SIRI – O ecumenismo do decreto conciliar é perfeito. Mas ele se tornou hoje para alguns o lugar clássico do equívoco. Aqueles que amam as ideias imprecisas, os adeptos da ditadura da opinião se tornaram todos doutores ecumênicos. O problema ecumênico não é um problema do qual se entreve solução fácil. Mas se torna facilmente uma ocasião da qual se servem para nivelar a integridade católica. Vimos que o ecumenismo é por alguns citado até mesmo como um lugar teológico, em sentido próprio. Que quer dizer? Que a doutrina católica deve ser discriminada como a opinião menos importuna ao conjunto das comunidades cristãs? Um notável ensaio eclesiológico recente parece estruturado segundo esta doutrina do ecumenismo como lugar teológico. Eu não reconheço em ensaios do gênero o caráter católico.

RENOVATIO – V.E.R vê sinais de uma autêntica renovação da Igreja?

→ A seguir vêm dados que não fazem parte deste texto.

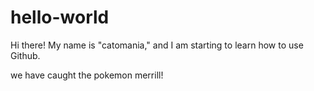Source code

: hello-world
===========

Hi there! My name is "catomania," and I am starting to learn how to use Github.

we have caught the pokemon merrill!
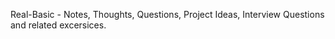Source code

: Real-Basic - Notes, Thoughts, Questions, Project Ideas, Interview Questions and related excersices. 
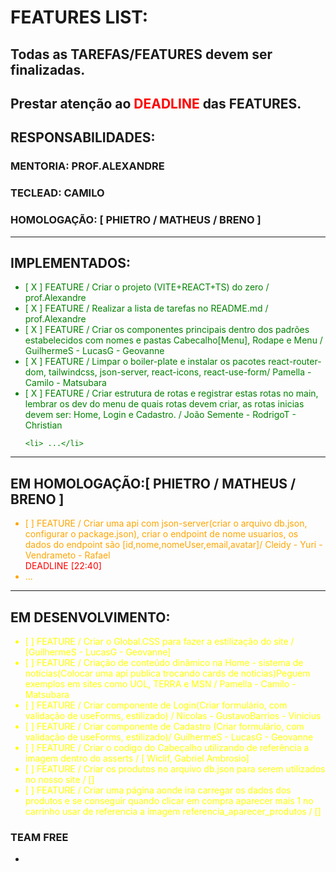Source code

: # FEATURES LIST:

## Todas as TAREFAS/FEATURES devem ser finalizadas.
## Prestar atenção ao <span style="color:red">DEADLINE</span> das FEATURES. 
## RESPONSABILIDADES:
### MENTORIA: PROF.ALEXANDRE
### TECLEAD: CAMILO
### HOMOLOGAÇÃO: [ PHIETRO / MATHEUS / BRENO ]

---
## IMPLEMENTADOS:
<ul style="color:green">
<li>[ X ] FEATURE / Criar o projeto (VITE+REACT+TS) do zero / prof.Alexandre </li>
<li>[ X ] FEATURE / Realizar a lista de tarefas no README.md / prof.Alexandre </li>
<li>[ X ] FEATURE / Criar os componentes principais dentro dos padrões estabelecidos com nomes e pastas Cabecalho[Menu], Rodape e Menu /  GuilhermeS - LucasG - Geovanne  </li>
<li>[ X ] FEATURE / Limpar o boiler-plate e instalar os pacotes react-router-dom, tailwindcss, json-server, react-icons, react-use-form/ Pamella - Camilo - Matsubara </li> 
<li>[ X ] FEATURE / Criar estrutura de rotas e registrar estas rotas no main, lembrar os dev do menu de quais rotas devem criar, as rotas inicias devem ser: Home, Login e Cadastro. /  João Semente - RodrigoT - Christian </li>

	<li> ...</li>
</ul>

---
## EM HOMOLOGAÇÃO:[ PHIETRO / MATHEUS / BRENO ]
<ul style="color:orange">


<li>[   ] FEATURE / Criar uma api com json-server(criar o arquivo db.json, configurar o package.json), criar o endpoint de nome usuarios, os dados do endpoint são [id,nome,nomeUser,email,avatar]/  Cleidy - Yuri - Vendrameto - Rafael </li><span style="color:red">DEADLINE [22:40]</span>
   <li> ...</li>
</ul>

---
## EM DESENVOLVIMENTO:
<ul style="color:yellow">

<li>[   ] FEATURE / Criar o Global.CSS para fazer a estilização do site / [GuilhermeS - LucasG - Geovanne]</li>
<li>[   ] FEATURE / Criação de conteúdo dinâmico na Home - sistema de notícias(Colocar uma api publica trocando cards de noticias)Peguem exemplos em sites como UOL, TERRA e MSN /  Pamella - Camilo - Matsubara   </li>
<li>[   ] FEATURE / Criar componente de Login(Criar formulário, com validação de useForms, estilizado) / Nicolas - GustavoBarrios - Vinicius    </li>
<li>[   ] FEATURE / Criar componente de Cadastro (Criar formulário, com validação de useForms, estilizado)/  GuilhermeS - LucasG - Geovanne </li>
<li>[   ] FEATURE / Criar o codigo do Cabeçalho utilizando de referência a imagem dentro do asserts / [ Wiclif, Gabriel Ambrosio] </li>
<li>[   ] FEATURE / Criar os produtos no arquivo db.json para serem utilizados no nosso site / []</li>
<li>[   ] FEATURE / Criar uma página aonde ira carregar os dados dos produtos e se conseguir quando clicar em compra aparecer mais 1 no carrinho usar de referencia a imagem referencia_aparecer_produtos / []</li>
</ul>


### TEAM FREE
- 

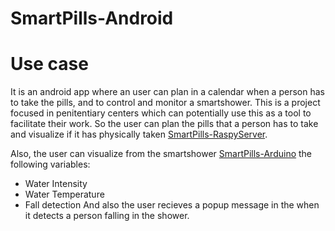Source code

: # SmartPills-Android

# Use case

It is an android app where an user can plan in a calendar when a person has to take the pills, and to control and monitor a smartshower.
This is a project focused in penitentiary centers which can potentially use this as a tool to facilitate their work. 
So the user can plan the pills that a person has to take and visualize if it has physically taken [SmartPills-RaspyServer](https://github.com/josepfortuny/SmartPills-RaspyServer).

Also, the user can visualize from the smartshower [SmartPills-Arduino](https://github.com/josepfortuny/SmartPills-Arduino) the following variables:
* Water Intensity
* Water Temperature
* Fall detection
And also the user recieves a popup message in the when it detects a person falling in the shower.
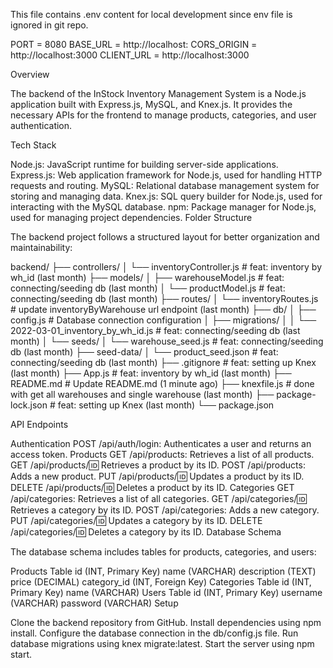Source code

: This file contains .env content for local development since env file is ignored in git repo.

PORT = 8080
BASE_URL = http://localhost:
CORS_ORIGIN = http://localhost:3000
CLIENT_URL = http://localhost:3000

Overview

The backend of the InStock Inventory Management System is a Node.js application built with Express.js, MySQL, and Knex.js. It provides the necessary APIs for the frontend to manage products, categories, and user authentication.

Tech Stack

Node.js: JavaScript runtime for building server-side applications.
Express.js: Web application framework for Node.js, used for handling HTTP requests and routing.
MySQL: Relational database management system for storing and managing data.
Knex.js: SQL query builder for Node.js, used for interacting with the MySQL database.
npm: Package manager for Node.js, used for managing project dependencies.
Folder Structure

The backend project follows a structured layout for better organization and maintainability:

backend/
├── controllers/
│   └── inventoryController.js # feat: inventory by wh_id (last month)
├── models/
│   ├── warehouseModel.js # feat: connecting/seeding db (last month)
│   └── productModel.js # feat: connecting/seeding db (last month)
├── routes/
│   └── inventoryRoutes.js # update inventoryByWarehouse url endpoint (last month)
├── db/
│   ├── config.js # Database connection configuration
│   ├── migrations/
│   │   └── 2022-03-01_inventory_by_wh_id.js # feat: connecting/seeding db (last month)
│   └── seeds/
│       └── warehouse_seed.js # feat: connecting/seeding db (last month)
├── seed-data/
│   └── product_seed.json # feat: connecting/seeding db (last month)
├── .gitignore # feat: setting up Knex (last month)
├── App.js # feat: inventory by wh_id (last month)
├── README.md # Update README.md (1 minute ago)
├── knexfile.js # done with get all warehouses and single warehouse (last month)
├── package-lock.json # feat: setting up Knex (last month)
└── package.json

API Endpoints

Authentication
POST /api/auth/login: Authenticates a user and returns an access token.
Products
GET /api/products: Retrieves a list of all products.
GET /api/products/:id: Retrieves a product by its ID.
POST /api/products: Adds a new product.
PUT /api/products/:id: Updates a product by its ID.
DELETE /api/products/:id: Deletes a product by its ID.
Categories
GET /api/categories: Retrieves a list of all categories.
GET /api/categories/:id: Retrieves a category by its ID.
POST /api/categories: Adds a new category.
PUT /api/categories/:id: Updates a category by its ID.
DELETE /api/categories/:id: Deletes a category by its ID.
Database Schema

The database schema includes tables for products, categories, and users:

Products Table
id (INT, Primary Key)
name (VARCHAR)
description (TEXT)
price (DECIMAL)
category_id (INT, Foreign Key)
Categories Table
id (INT, Primary Key)
name (VARCHAR)
Users Table
id (INT, Primary Key)
username (VARCHAR)
password (VARCHAR)
Setup

Clone the backend repository from GitHub.
Install dependencies using npm install.
Configure the database connection in the db/config.js file.
Run database migrations using knex migrate:latest.
Start the server using npm start.
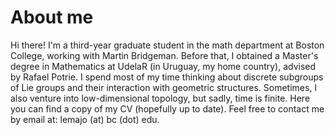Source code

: # About me

Hi there! I'm a third-year graduate student in the math department at Boston College, working with Martin Bridgeman. Before that, I obtained a Master's degree in Mathematics at UdelaR (in Uruguay, my home country), advised by Rafael Potrie.
I spend most of my time thinking about discrete subgroups of Lie groups and their interaction with geometric structures. Sometimes, I also venture into low-dimensional topology, but sadly, time is finite.
Here you can find a copy of my CV (hopefully up to date).
Feel free to contact me by email at: lemajo (at) bc (dot) edu.
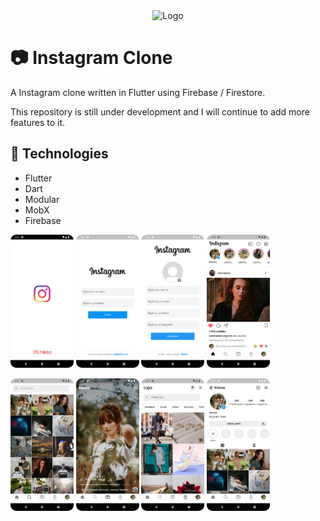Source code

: <div align="center">
    <img src="https://upload.wikimedia.org/wikipedia/commons/thumb/a/a5/Instagram_icon.png/768px-Instagram_icon.png" alt="Logo" style="width: 100px; height: 100px;">
</div>

# 📷 Instagram Clone

A Instagram clone written in Flutter using Firebase / Firestore.

This repository is still under development and I will continue to add more features to it.

## 🚀 Technologies

- Flutter
- Dart
- Modular
- MobX
- Firebase

<p>
<img src="screenshots/Screenshot_01.png" width="20%">
<img src="screenshots/Screenshot_02.png" width="20%">
<img src="screenshots/Screenshot_03.png" width="20%">
<img src="screenshots/Screenshot_04.png" width="20%">
</p>

<p>
<img src="screenshots/Screenshot_05.png" width="20%">
<img src="screenshots/Screenshot_06.png" width="20%">
<img src="screenshots/Screenshot_07.png" width="20%">
<img src="screenshots/Screenshot_08.png" width="20%">
</p>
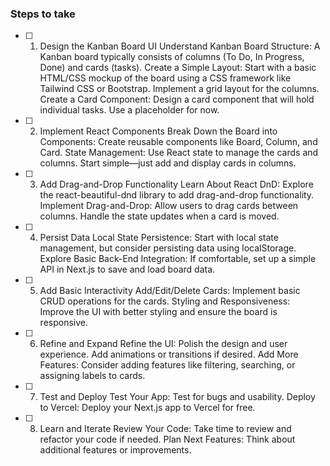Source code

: ### Steps to take

- [ ] 1. Design the Kanban Board UI
     Understand Kanban Board Structure: A Kanban board typically consists of columns (To Do, In Progress, Done) and cards (tasks).
     Create a Simple Layout:
     Start with a basic HTML/CSS mockup of the board using a CSS framework like Tailwind CSS or Bootstrap.
     Implement a grid layout for the columns.
     Create a Card Component:
     Design a card component that will hold individual tasks. Use a placeholder for now.
- [ ] 2. Implement React Components
     Break Down the Board into Components:
     Create reusable components like Board, Column, and Card.
     State Management:
     Use React state to manage the cards and columns. Start simple—just add and display cards in columns.
- [ ] 3. Add Drag-and-Drop Functionality
     Learn About React DnD: Explore the react-beautiful-dnd library to add drag-and-drop functionality.
     Implement Drag-and-Drop:
     Allow users to drag cards between columns.
     Handle the state updates when a card is moved.
- [ ] 4. Persist Data
     Local State Persistence:
     Start with local state management, but consider persisting data using localStorage.
     Explore Basic Back-End Integration:
     If comfortable, set up a simple API in Next.js to save and load board data.
- [ ] 5. Add Basic Interactivity
     Add/Edit/Delete Cards:
     Implement basic CRUD operations for the cards.
     Styling and Responsiveness:
     Improve the UI with better styling and ensure the board is responsive.
- [ ] 6. Refine and Expand
     Refine the UI: Polish the design and user experience. Add animations or transitions if desired.
     Add More Features: Consider adding features like filtering, searching, or assigning labels to cards.
- [ ] 7. Test and Deploy
     Test Your App: Test for bugs and usability.
     Deploy to Vercel: Deploy your Next.js app to Vercel for free.
- [ ] 8. Learn and Iterate
     Review Your Code: Take time to review and refactor your code if needed.
     Plan Next Features: Think about additional features or improvements.
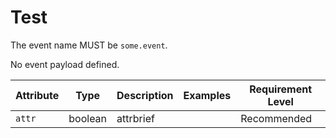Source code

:# Test

<!-- semconv log_event_attributes_only -->
The event name MUST be `some.event`.

No event payload defined.

| Attribute  | Type | Description  | Examples  | Requirement Level |
|---|---|---|---|---|
| `attr` | boolean | attrbrief |  | Recommended |
<!-- endsemconv -->
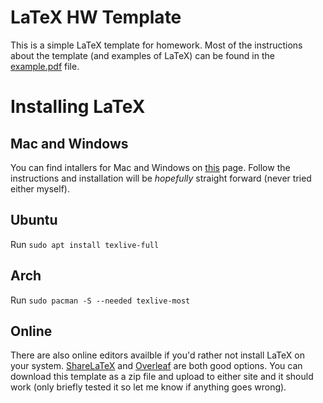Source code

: # LaTeX HW Template
This is a simple LaTeX template for homework. Most of the instructions about the template (and examples of LaTeX) can be found in the [example.pdf](https://github.com/JaredHolzman/Latex-HW-Template/blob/master/example.pdf) file. 

# Installing LaTeX
## Mac and Windows
You can find intallers for Mac and Windows on [this](https://www.latex-project.org/get/) page. Follow the instructions and installation will be *hopefully* straight forward (never tried either myself).

## Ubuntu
Run `sudo apt install texlive-full`

## Arch
Run `sudo pacman -S --needed texlive-most`

## Online
There are also online editors availble if you'd rather not install LaTeX on your system. [ShareLaTeX](https://www.sharelatex.com/) and [Overleaf](https://www.overleaf.com/) are both good options. You can download this template as a zip file and upload to either site and it should work (only briefly tested it so let me know if anything goes wrong).
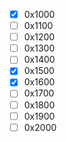 
- [x] 0x1000
- [ ] 0x1100
- [ ] 0x1200
- [ ] 0x1300
- [ ] 0x1400
- [x] 0x1500
- [x] 0x1600
- [ ] 0x1700
- [ ] 0x1800
- [ ] 0x1900
- [ ] 0x2000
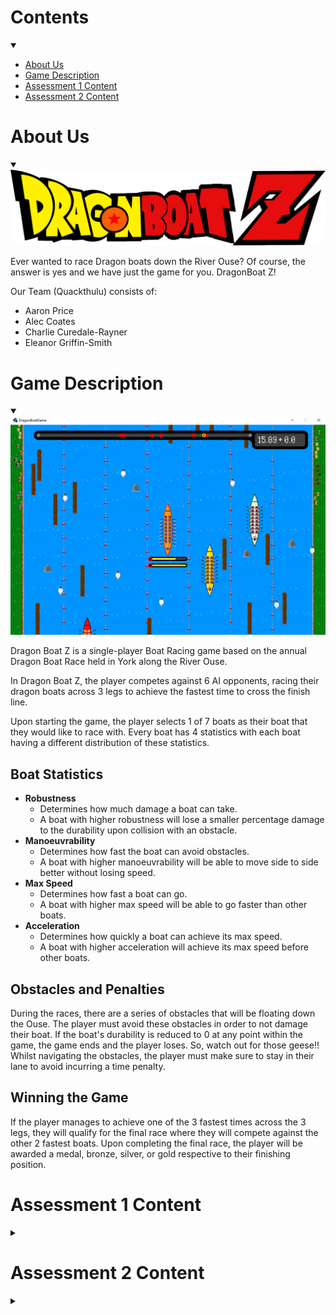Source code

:# Contents
<details open><summary></summary>

- [About Us](#about-us)
- [Game Description](#game-description)
- [Assessment 1 Content](#assessment-1-content)
- [Assessment 2 Content](#assessment-2-content)

</details>


# About Us
<details open><summary></summary>
<img src="core/assets/dragonboatz Logo.png">

Ever wanted to race Dragon boats down the River Ouse?
Of course, the answer is yes and we have just the game for you.
DragonBoat Z!

Our Team (Quackthulu) consists of:

* Aaron Price
* Alec Coates
* Charlie Curedale-Rayner
* Eleanor Griffin-Smith
</details>


# Game Description
<details open><summary></summary>
<img src="core/assets/example screen for website.png">

Dragon Boat Z is a single-player Boat Racing game based on the annual Dragon Boat Race held in York along the
River Ouse.

In Dragon Boat Z, the player competes against 6 AI opponents, racing their dragon boats across 3 legs to achieve the fastest time to cross the finish line.

Upon starting the game, the player selects 1 of 7 boats as their boat that they would like to race with.
Every boat has 4 statistics with each boat having a different distribution of these statistics.

## Boat Statistics

- <strong>Robustness</strong>
  - Determines how much damage a boat can take.
  - A boat with higher robustness will lose a smaller percentage damage to the durability upon collision with an obstacle.
- <strong>Manoeuvrability</strong>
  - Determines how fast the boat can avoid obstacles.
  - A boat with higher manoeuvrability will be able to move side to side better without losing speed.
- <strong>Max Speed</strong>
  - Determines how fast a boat can go.
  - A boat with higher max speed will be able to go faster than other boats.
- <strong>Acceleration</strong>
  - Determines how quickly a boat can achieve its max speed.
  - A boat with higher acceleration will achieve its max speed before other boats.

## Obstacles and Penalties

During the races, there are a series of obstacles that will be floating down the Ouse. The player must avoid these obstacles in order to not damage their boat.
If the boat's durability is reduced to 0 at any point within the game, the game ends and the player loses. So, watch out for those geese!!
Whilst navigating the obstacles, the player must make sure to stay in their lane to avoid incurring a time penalty.

## Winning the Game

If the player manages to achieve one of the 3 fastest times across the 3 legs, they will qualify for the final race where they will compete against the other 2 fastest boats.
Upon completing the final race, the player will be awarded a medal, bronze, silver, or gold respective to their finishing position.
</details>


# Assessment 1 Content
<details><summary></summary>

### Deliverables

* <a href="docs/deliverables/Req1.pdf">Requirements</a>
* <a href="docs/deliverables/Arch1.pdf">Architecture</a>
* <a href="docs/deliverables/Plan1.pdf">Method Selection and Planning</a>
* <a href="docs/deliverables/Risk1.pdf">Risk Assessment and Mitigation</a>
* <a href="docs/deliverables/Impl1.pdf">Implementation</a>

### Executables

* <a href="https://github.com/TheWill10m/Dragon-Boat-Z/releases/download/v1.0/DragonBoat.jar">Dragon Boat Z Game</a>

### Javadocs

* <a href="docs/javadoc/index.html">Javadocs HTML Export</a>

### Weekly Snapshots

#### Project Gantt Chart

<img src="docs/gantt chart/gantt chart.png">

#### Sprint Dropdowns

<details>
<summary><strong> Sprint 1 - 08/10/2020 </strong></summary>

Having completed the task of setting up Jira and other resources needed for the project, the focus was on preparatory
work for the upcoming week. This involved adding to the existing set of Customer Questions constructed and develop an
understanding of how GitHub Pages works.
<img src="docs/sprints/Sprint 1.png">

<br>
<br>
<a href="https://thewill10m.github.io/Dragon-Boat-Z/docs/sprints/Sprint%201.png">Sprint 1 Jira Board</a>
<br>
</details>


<details>
<summary><strong> Sprint 2 - 15/10/2020 </strong></summary>

Having completed the Customer meeting during the last Sprint, other tasks and deliverables could now be started. The priorities
are the Architecture Abstract diagram that will be reviewed at the second meeting of this Sprint, as this will allow us to make decisions such as what game library would be used. Deliverables such as Method Selection and Planning, Requirements and Risk Assessment will be built up using the now known information from the Customer Meeting alongside the starting of Sprite Design.
<img src="docs/sprints/Sprint 2.png">

<br>
<br>
<a href="https://thewill10m.github.io/Dragon-Boat-Z/docs/sprints/Sprint%202.png">Sprint 2 Jira Board</a>
<br>
</details>

<details>
<summary><strong> Sprint 3 - 22/10/2020 </strong></summary>

Having completed the Abstract Architecture Diagram, a focus was put onto the Concrete Architecture Diagram development so
it would be ready for when initial classes are constructed, based off the Gantt Chart. This also meant a decision
was made on the library used for this project: LibGDX. Thus, each team member was assigned the task of completing
the tutorial found in the documentation, of LibGDX, and further research. Continued deliverable work was assigned a low priority
as this was considered an iterative process throughout the course of the project.
<img src="docs/sprints/Sprint 3.png">

<br>
<br>
<a href="https://thewill10m.github.io/Dragon-Boat-Z/docs/sprints/Sprint%203.png">Sprint 3 Jira Board</a>
<br>
</details>

<details>
<summary><strong> Sprint 4 - 29/10/2020 </strong></summary>

In Sprint 3, the Concrete Architecture was created and allowed for critical tasks to begin: the initial classes. This
was a high priority as delays would impact the production of the prototype on time. Further deliverable work was
assigned medium/low priority. To maintain a clear separation between work, the initial one board was separated into
two: Deliverables and Implementation. It was decided that second session of the Sprint would focus on the progression
of these tasks and discuss if any would need to be reassigned.

<br>
<br>
<strong> Deliverables Board </strong>
<img src="docs/sprints/Sprint 4 - Deliverables.png">
<br>
<a href="https://thewill10m.github.io/Dragon-Boat-Z/docs/sprints/Sprint%204%20-%20Deliverables.png">Sprint 4 Delievrables Jira Board</a>
<br>
<strong> Implementation Board </strong>
<img src="docs/sprints/Sprint 4 - Implementation.png">
<br>
<a href="https://thewill10m.github.io/Dragon-Boat-Z/docs/sprints/Sprint%204%20-%20Implementation.png">Sprint 4 Implementation Jira Board</a>
<br>
</details>

<details> 
<summary><strong> Sprint 5 - 05/11/2020 </strong></summary>

The backlog of tasks T14 and T11, from the previous Sprint, were assigned the highest priority, as continued programming work depended on their completion. With the aim of reaching the milestone M4, at the end of this Sprint, the prototype development was a high focus. The specific tasks related to the prototype were stated within the assignee's task description. Method Selection and Planning were a focus within the Deliverables board to continue to append changes that had occurred during the project lifecycle.

<br>
<br>
<strong> Deliverables Board </strong>
<img src="docs/sprints/Sprint_5_-_Deliverables.png">
<br>
<a href="https://thewill10m.github.io/Dragon-Boat-Z/docs/sprints/Sprint_5_-_Deliverables.png">Sprint 5 Jira Deliverables Board</a>
<br>
<strong> Implementation Board </strong>
<img src="docs/sprints/Sprint_5_-_Implementation.png">
<br>
<a href="https://thewill10m.github.io/Dragon-Boat-Z/docs/sprints/Sprint_5_-_Implementation.png">Sprint 5 Jira Implementation Board</a>
<br>
</details>

<details>
<summary><strong> Sprint 6 - 12/11/2020 </strong></summary>

Due to some minor issues with the construction of the legs of the game in the prototype, this task was focused on. Once completed,
we envision that the final tasks to have a functioning game will be finished on time. There will be a high focus on the programming elements needed for the final product. During the second meeting of this sprint, if there is extra time to implement additional functionality of the game the task, Animations, will be attempted and potentially additional features.
The Deliverables board focused on the finalising of the Implementation document, reflecting features that we have unsuccessfully
managed to implement and any additional features we may include.

<br>
<br>
<strong> Deliverables Board </strong>
<img src="docs/sprints/Sprint 6 - Deliverables.png">
<br>
<a href="https://thewill10m.github.io/Dragon-Boat-Z/docs/sprints/Sprint%206%20-%20Deliverables.png">Sprint 6 Jira Deliverables Board</a>
<br>
<strong> Implementation Board </strong>
<img src="docs/sprints/Sprint 6 - Implementation.png">
<br>
<a href="https://thewill10m.github.io/Dragon-Boat-Z/docs/sprints/Sprint%206%20-%20Implementation.png">Sprint 6 Jira Implementation Board</a>
<br>
</details>

<details>
<summary><strong> Sprint 7 - 19/11/2020 </strong></summary>

Having reached the completion of the game, a focus on the game testing and peer review of finalised deliverables was
focused on. This was to ensure a successful completion of the entire project.
<img src="docs/sprints/Sprint 7.png">

<br>
<br>
<a href="https://thewill10m.github.io/Dragon-Boat-Z/docs/sprints/Sprint%207.png">Sprint 7 Jira Board</a>
<br>
</details>

</details>


# Assessment 2 Content
<details><summary></summary>

### Testing
<details><summary>Test Designs</summary>

* <a href="docs/tests/Test Designs/Unit Tests.pdf">Unit Tests</a>
* <a href="docs/tests/Test Designs/Integration Tests.pdf">Integration Tests</a>
* <a href="docs/tests/Test Designs/System Tests.pdf">System Tests</a>

</details>
<details><summary>Test Results</summary>
  <details><summary>Inherited Code</summary>

  * <a href="docs/tests/Test Results/00 - Inherited Code/Unit Test Results.html">Unit Test Results</a>
  * <a href="docs/tests/Test Results/00 - Inherited Code/Unit Test Explanation.pdf">Unit Test Explanation</a>
  * <a href="docs/tests/Test Results/00 - Inherited Code/System Test Results.pdf">System Test Results</a>

  </details>
  <details><summary>Fixed Inherited Code</summary>

  * <a href="docs/tests/Test Results/01 - Fixed Inherited Code/Unit Test Results.html">Unit Test Results</a>
  * <a href="docs/tests/Test Results/01 - Fixed Inherited Code/System Test Results.pdf">System Test Results</a>

  </details>
</details>

</details>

SIRI – Nós estamos em um tempo de provação: e nos tempos de provação é mais fácil ver as trevas que a luz. Mas a luz está presente: o próprio poder das trevas é um meio de purificação para que sejamos mais capazes de ver a luz. As trevas não podem vencê-la. Nós sabemos que o Senhor conduz as coisas ao bem: e usa os sofrimentos e os próprios pecados dos homens para que deles resulte um bem maior. Quando há cem anos caiu o poder temporal, o Papa pareceu prisioneiro: «O fim do Papado», gritavam os modestos meios de comunicação social de então. Em vez disso, estava para começar uma grande estação do Papado. E a própria perda do poder temporal contribuiu para isso. Não que devamos saudar os politicos de então como libertadores da Igreja: é que Deus usa das obras de todos para o bem do seu povo, que é o bem da inteira humanidade. Será também assim amanhã: das nossas dificuldades, se considerará apenas a luz. A nossa fraqueza humana, o isolamento, o sentido de derrota aparecerá mudado pelo poder de Deus, em sinal da glória da sua cidade. É na luz da cruz do Senhor que a noite se torna luminosa. Não sou um pessimista, apenas percebo que o tempo se fez escuro porque a sombra do culto das coisas materiais se estende sobre o mundo. Sempre notei que em geral os erros teológicos derivam de infecções marxistas. É uma longa história. Mas até agora não encontrei sobre o meu caminho homens tão puros na fé como aqueles que experimentaram na vida aquela teoria. Foram vacinados.